Alice nods slowly. “I know, Lily. It’s terrible. But we keep going.”
“No, Alice. Don’t do that tonight, please.” Lily has always preferred to take her feelings and hold them up to the light, peering at them from every angle. She’s never understood Alice, with her orderly arrangements. Some things could be controlled, and some couldn’t, and Alice is very sad about some of the latter things but that doesn’t change the truth of them. Her feelings are blocks that stack neatly on top of each other, while Lily’s are multifaceted, each one a different shape and none of them interlocking.
Alice doesn’t have anything to say that might make Lily feel better, so she just squeezes her friend's hand and they sit in it, together. The enormity of what their lives have somehow become. But they sit and look at their sons, and that, at least, is good. Two boys who will inherit whatever world they’re able to save, two reasons to keep fighting.
After a few minutes, Lily abruptly stands. “I need to check on the kitchen.” Alice barely has time to rise before Lily is gone. Bemused, she sits right back down. The room is dim, and the noise is muffled in here. Alice has had little enough of a social life in the last six months, and this small party is enough to tax her patience. Sitting alone in the dark with only the sounds of Harry and Neville for company is a necessary break.
It doesn’t take long for James to wander in, though. He can’t go more than about ten minutes without physically holding Harry, reassuring himself of his son’s safety. Alice gets it, of course. She’s not quite so obsessive as James, but she too fears for her child. Seeing Alice, James furrows his brow. “Is Lily okay?” he asks.

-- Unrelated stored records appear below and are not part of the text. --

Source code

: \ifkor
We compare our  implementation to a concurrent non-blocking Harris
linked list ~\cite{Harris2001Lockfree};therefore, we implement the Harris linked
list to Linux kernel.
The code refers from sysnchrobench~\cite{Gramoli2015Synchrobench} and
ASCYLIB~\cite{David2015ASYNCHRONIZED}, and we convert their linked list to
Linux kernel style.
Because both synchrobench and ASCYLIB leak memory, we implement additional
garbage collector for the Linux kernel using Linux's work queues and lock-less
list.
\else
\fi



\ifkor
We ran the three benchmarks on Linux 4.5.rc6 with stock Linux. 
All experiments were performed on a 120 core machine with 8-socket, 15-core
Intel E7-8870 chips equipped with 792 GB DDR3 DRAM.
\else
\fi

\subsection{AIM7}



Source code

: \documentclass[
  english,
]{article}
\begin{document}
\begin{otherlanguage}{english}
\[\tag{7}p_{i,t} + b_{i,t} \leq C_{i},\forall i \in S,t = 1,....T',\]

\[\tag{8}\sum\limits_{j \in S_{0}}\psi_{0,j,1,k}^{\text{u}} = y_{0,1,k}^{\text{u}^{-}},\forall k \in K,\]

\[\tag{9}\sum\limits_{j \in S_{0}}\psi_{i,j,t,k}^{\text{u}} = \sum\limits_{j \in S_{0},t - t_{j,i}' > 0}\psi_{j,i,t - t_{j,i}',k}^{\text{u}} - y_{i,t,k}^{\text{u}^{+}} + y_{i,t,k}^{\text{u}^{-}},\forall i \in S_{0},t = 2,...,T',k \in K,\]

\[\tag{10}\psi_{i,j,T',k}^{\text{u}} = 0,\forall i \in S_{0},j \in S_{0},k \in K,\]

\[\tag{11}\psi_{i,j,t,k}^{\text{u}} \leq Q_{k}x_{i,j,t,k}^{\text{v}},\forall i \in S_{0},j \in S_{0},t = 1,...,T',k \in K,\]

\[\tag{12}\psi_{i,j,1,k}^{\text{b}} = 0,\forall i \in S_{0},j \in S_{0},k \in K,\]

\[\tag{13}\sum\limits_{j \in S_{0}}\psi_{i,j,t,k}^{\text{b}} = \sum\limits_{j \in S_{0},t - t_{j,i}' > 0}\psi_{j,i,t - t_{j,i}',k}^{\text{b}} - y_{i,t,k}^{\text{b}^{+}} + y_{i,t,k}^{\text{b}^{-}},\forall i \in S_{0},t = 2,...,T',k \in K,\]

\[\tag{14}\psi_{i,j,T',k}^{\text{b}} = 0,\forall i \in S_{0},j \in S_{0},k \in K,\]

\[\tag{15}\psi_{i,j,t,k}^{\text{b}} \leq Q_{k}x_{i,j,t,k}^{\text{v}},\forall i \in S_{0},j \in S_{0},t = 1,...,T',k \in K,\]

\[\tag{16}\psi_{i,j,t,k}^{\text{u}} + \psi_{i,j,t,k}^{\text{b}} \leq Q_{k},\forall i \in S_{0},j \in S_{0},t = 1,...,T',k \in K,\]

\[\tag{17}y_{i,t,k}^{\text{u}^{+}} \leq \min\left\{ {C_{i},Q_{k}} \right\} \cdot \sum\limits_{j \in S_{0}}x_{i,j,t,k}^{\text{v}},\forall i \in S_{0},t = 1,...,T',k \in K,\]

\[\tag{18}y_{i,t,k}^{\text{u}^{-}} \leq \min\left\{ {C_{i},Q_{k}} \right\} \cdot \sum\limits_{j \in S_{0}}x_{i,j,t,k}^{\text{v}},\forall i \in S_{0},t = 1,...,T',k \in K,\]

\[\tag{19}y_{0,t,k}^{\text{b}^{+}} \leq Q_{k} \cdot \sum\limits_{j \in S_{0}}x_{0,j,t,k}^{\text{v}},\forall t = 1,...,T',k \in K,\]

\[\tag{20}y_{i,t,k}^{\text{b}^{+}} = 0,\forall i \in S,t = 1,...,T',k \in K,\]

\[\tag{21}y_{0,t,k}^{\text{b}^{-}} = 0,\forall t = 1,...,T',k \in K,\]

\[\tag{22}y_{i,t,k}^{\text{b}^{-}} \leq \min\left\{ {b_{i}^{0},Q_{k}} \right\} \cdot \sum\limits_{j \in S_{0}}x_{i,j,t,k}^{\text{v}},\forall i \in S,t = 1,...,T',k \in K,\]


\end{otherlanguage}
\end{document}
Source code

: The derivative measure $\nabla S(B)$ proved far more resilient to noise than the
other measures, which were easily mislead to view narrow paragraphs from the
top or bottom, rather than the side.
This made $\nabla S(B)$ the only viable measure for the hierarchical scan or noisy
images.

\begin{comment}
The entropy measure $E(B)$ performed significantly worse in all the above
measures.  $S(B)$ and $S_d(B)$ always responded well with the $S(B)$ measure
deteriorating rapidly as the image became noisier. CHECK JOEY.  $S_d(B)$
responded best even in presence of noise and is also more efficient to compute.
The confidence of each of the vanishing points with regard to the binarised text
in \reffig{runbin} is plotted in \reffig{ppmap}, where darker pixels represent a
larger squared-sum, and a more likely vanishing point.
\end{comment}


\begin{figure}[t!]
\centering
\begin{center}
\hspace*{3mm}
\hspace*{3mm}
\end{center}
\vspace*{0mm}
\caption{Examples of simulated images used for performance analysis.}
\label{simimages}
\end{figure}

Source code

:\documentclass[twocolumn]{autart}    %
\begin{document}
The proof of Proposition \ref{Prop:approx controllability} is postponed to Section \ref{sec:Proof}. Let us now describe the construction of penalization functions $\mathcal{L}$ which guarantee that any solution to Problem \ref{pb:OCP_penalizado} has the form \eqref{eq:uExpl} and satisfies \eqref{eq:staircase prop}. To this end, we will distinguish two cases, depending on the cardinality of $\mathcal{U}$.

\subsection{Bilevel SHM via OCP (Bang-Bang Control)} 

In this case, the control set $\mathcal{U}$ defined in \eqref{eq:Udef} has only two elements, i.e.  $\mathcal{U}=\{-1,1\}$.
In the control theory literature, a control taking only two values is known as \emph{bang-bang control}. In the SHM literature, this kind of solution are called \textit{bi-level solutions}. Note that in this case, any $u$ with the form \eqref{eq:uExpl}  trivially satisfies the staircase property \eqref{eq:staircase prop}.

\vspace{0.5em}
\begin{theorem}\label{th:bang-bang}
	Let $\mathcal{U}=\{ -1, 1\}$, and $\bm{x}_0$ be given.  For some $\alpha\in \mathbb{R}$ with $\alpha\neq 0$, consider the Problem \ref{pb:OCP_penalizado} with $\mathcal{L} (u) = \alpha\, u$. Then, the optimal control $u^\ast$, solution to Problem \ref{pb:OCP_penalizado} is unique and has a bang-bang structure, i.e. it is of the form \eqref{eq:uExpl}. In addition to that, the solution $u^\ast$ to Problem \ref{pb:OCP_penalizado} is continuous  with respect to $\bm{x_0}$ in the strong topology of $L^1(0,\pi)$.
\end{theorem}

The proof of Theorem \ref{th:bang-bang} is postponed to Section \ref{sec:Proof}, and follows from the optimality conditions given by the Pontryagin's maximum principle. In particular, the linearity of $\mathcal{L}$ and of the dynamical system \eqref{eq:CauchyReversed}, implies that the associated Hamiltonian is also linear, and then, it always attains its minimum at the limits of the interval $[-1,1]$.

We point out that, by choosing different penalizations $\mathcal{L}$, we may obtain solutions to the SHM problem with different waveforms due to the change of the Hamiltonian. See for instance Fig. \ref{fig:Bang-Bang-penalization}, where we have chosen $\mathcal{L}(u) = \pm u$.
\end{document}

Alice shrugs. “We were just sitting and having a chat and she up and left. For the kitchen, she said.”
James plops down next to Alice. “I think she was crying,” he mumbles.
Alice snorts. “Too much wine and too much wallowing. She’s thinking about Marlene.”
James nods slowly. “I wish…”
“I know.” Alice bumps her shoulder against James’s. “I wish.” Their lives are so different than they had planned, all of them. She usually doesn’t mind, but being here with her friends, as they pretend they can pretend things are normal, gives her a glimpse of that other life. The one where Harry and Neville play together all the time. The one where Marlene is alive and gets to marry Dorcas. The one where Frank’s silence holds nothing worse than daily troubles. The one where she is as fearless as she now pretends to be.
James picks up Harry and makes noises at him to the boy’s delight. Alice marvels that the same boy who less than five years ago turned the raisins in her scone into ants is now a doting father. And a good one. Overcome with a wave of affection, she puts an arm around him. “It’s good to see you, James.”
__________
Peter isn’t nervous. He isn’t. He’s not nervous, he’s not ashamed. He’s enjoying the party as much as he can. He’s talking to Remus, then to Sirius, planting different doubts in each one’s mind. He talks to Frank and Alice, which is fine. He avoids talking to Lily. The glass in his hand is emptied, then refilled, then quickly emptied again.
He’s not nervous but the drink isn’t doing its job properly, and that’s annoying. The drink isn’t working, Sirius won’t stand still long enough to listen, and Remus doesn’t seem to hear a single word anyone’s saying. James is being kind. James is happy. Peter pours himself another drink. When will they eat? He needs to sit.
From the dining room, a voice like a gong. Frank. “Dinner is ready!” Peter drifts into a seat, Alice on his left, Remus on his right. He isn’t nervous.